WHAT THIS TASK INVOLVES: Return the lines of the data below in which the string "documentclass" occurs.

[Records from a dataset]
● ● ● ●

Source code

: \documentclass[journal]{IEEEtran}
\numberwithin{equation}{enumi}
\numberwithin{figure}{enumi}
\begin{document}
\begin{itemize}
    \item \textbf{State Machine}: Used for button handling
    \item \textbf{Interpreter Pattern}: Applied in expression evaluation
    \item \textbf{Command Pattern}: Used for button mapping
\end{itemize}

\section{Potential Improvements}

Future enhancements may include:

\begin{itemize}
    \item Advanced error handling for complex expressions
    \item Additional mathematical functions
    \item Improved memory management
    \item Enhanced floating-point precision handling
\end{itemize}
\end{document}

● ● ● ●

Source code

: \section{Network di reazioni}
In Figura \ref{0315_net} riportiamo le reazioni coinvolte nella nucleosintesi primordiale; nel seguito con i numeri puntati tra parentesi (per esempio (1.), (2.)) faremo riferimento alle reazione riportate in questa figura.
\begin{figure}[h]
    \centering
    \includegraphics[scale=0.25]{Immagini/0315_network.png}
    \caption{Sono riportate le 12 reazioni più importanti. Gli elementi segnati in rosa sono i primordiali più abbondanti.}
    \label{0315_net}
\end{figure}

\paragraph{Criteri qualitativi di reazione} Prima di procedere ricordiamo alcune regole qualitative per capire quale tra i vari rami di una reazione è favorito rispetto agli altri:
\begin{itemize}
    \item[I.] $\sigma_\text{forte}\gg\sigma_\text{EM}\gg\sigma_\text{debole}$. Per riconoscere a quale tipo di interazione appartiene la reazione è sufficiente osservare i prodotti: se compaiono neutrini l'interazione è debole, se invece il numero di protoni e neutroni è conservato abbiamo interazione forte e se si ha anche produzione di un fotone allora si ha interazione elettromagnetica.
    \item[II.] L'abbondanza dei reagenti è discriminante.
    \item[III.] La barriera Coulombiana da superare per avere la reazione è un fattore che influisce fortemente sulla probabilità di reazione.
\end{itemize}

● ● ● ●

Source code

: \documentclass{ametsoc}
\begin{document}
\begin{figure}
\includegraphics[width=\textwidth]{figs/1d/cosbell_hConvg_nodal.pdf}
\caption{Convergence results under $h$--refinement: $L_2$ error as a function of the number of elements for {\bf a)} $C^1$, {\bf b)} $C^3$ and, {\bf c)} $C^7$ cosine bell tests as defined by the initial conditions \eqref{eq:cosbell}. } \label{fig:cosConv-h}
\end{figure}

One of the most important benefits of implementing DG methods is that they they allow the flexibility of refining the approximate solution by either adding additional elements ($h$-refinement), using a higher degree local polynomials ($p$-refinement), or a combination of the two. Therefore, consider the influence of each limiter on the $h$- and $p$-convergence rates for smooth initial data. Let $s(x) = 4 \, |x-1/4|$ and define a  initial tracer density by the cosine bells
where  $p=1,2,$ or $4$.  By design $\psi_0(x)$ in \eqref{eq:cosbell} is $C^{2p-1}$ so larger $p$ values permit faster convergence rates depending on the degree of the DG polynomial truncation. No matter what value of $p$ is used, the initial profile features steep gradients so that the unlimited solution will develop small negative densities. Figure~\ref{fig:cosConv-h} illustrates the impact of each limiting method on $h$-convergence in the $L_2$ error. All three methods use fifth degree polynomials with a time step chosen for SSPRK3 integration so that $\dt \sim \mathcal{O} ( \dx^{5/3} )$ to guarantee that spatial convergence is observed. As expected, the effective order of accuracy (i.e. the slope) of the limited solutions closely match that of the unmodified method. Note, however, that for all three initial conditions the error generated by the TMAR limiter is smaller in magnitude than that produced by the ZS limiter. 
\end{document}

● ● ● ●

WRITTEN SOLUTION:
: \documentclass[journal]{IEEEtran}
: \documentclass{ametsoc}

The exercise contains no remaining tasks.